Research & Papers

SubSearch: Intermediate Rewards for Unsupervised Guided Reasoning in Complex Retrieval

New method trains LLMs to plan better reasoning steps without human supervision, boosting complex query performance.

Deep Dive

A team of researchers including Roxana Petcu, Evangelos Kanoulas, and Maarten de Rijke has developed SubSearch, a novel framework that addresses a fundamental challenge in AI: how to get large language models (LLMs) to perform reliable, multi-step reasoning for complex information retrieval tasks. Current approaches often rely on reinforcement learning based solely on final outcomes, or they require expensive human-annotated data to train separate reward models that judge each reasoning step. SubSearch innovates by shifting to "intrinsic process rewards"—internally-derived signals that directly optimize the LLM's generator to plan high-quality reasoning paths, eliminating the need for any external supervision.

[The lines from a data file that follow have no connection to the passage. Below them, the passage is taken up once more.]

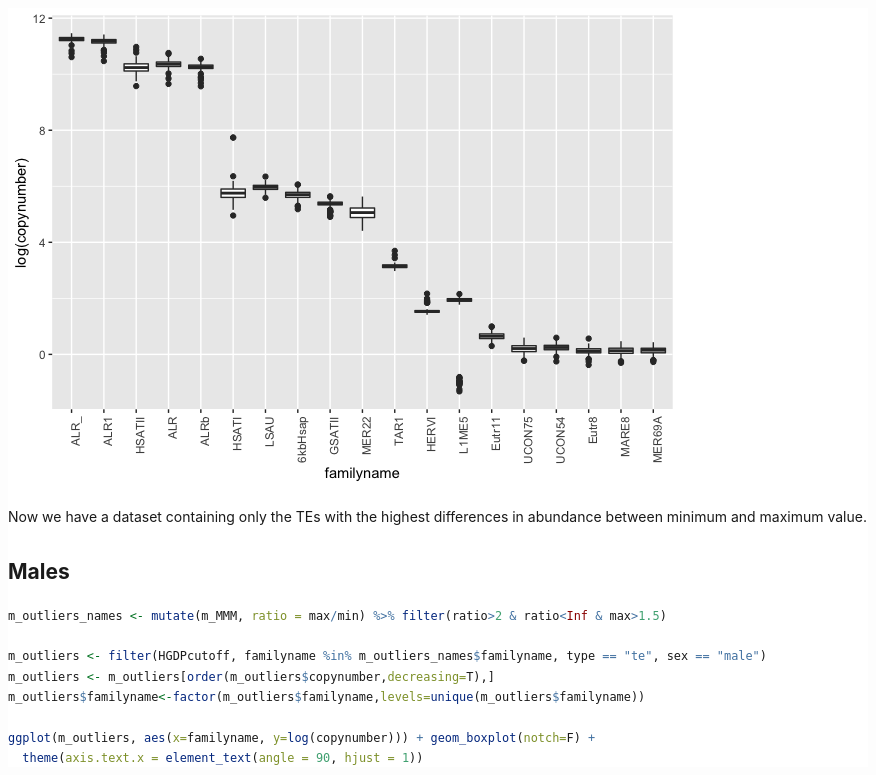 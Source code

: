 ![](02_HGDP_Relative-TEvariation_files/figure-gfm/unnamed-chunk-3-1.png)

Now we have a dataset containing only the TEs with the highest
differences in abundance between minimum and maximum value.

## Males

``` r
m_outliers_names <- mutate(m_MMM, ratio = max/min) %>% filter(ratio>2 & ratio<Inf & max>1.5)

m_outliers <- filter(HGDPcutoff, familyname %in% m_outliers_names$familyname, type == "te", sex == "male")
m_outliers <- m_outliers[order(m_outliers$copynumber,decreasing=T),]
m_outliers$familyname<-factor(m_outliers$familyname,levels=unique(m_outliers$familyname))

ggplot(m_outliers, aes(x=familyname, y=log(copynumber))) + geom_boxplot(notch=F) +
  theme(axis.text.x = element_text(angle = 90, hjust = 1)) 
```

Experiments conducted across seven established benchmarks demonstrate that rewarding these intermediate reasoning steps leads to significantly more robust and reliable reasoning traces, particularly in question-answering (QA) and multi-hop QA datasets. This represents a move toward more autonomous, information-intensive reasoning. The practical impact is substantial: SubSearch can help build AI agents that are better at integrating with tools like search engines to answer complex, multi-faceted queries. Furthermore, it provides a more data-efficient pathway compared to supervised process modeling, which could accelerate the development of capable reasoning systems without the bottleneck of human annotation.

Key Points
  • Uses intrinsic intermediate rewards to guide LLM reasoning without external human supervision or separate reward models.
  • Tested on seven benchmarks, showing improved robustness in QA and multi-hop reasoning tasks over outcome-only methods.
  • Enables better agent integration with search tools for complex queries and offers a data-efficient alternative to supervised training.

Why It Matters

This moves AI closer to autonomous, reliable complex reasoning without the high cost and bottleneck of human supervision.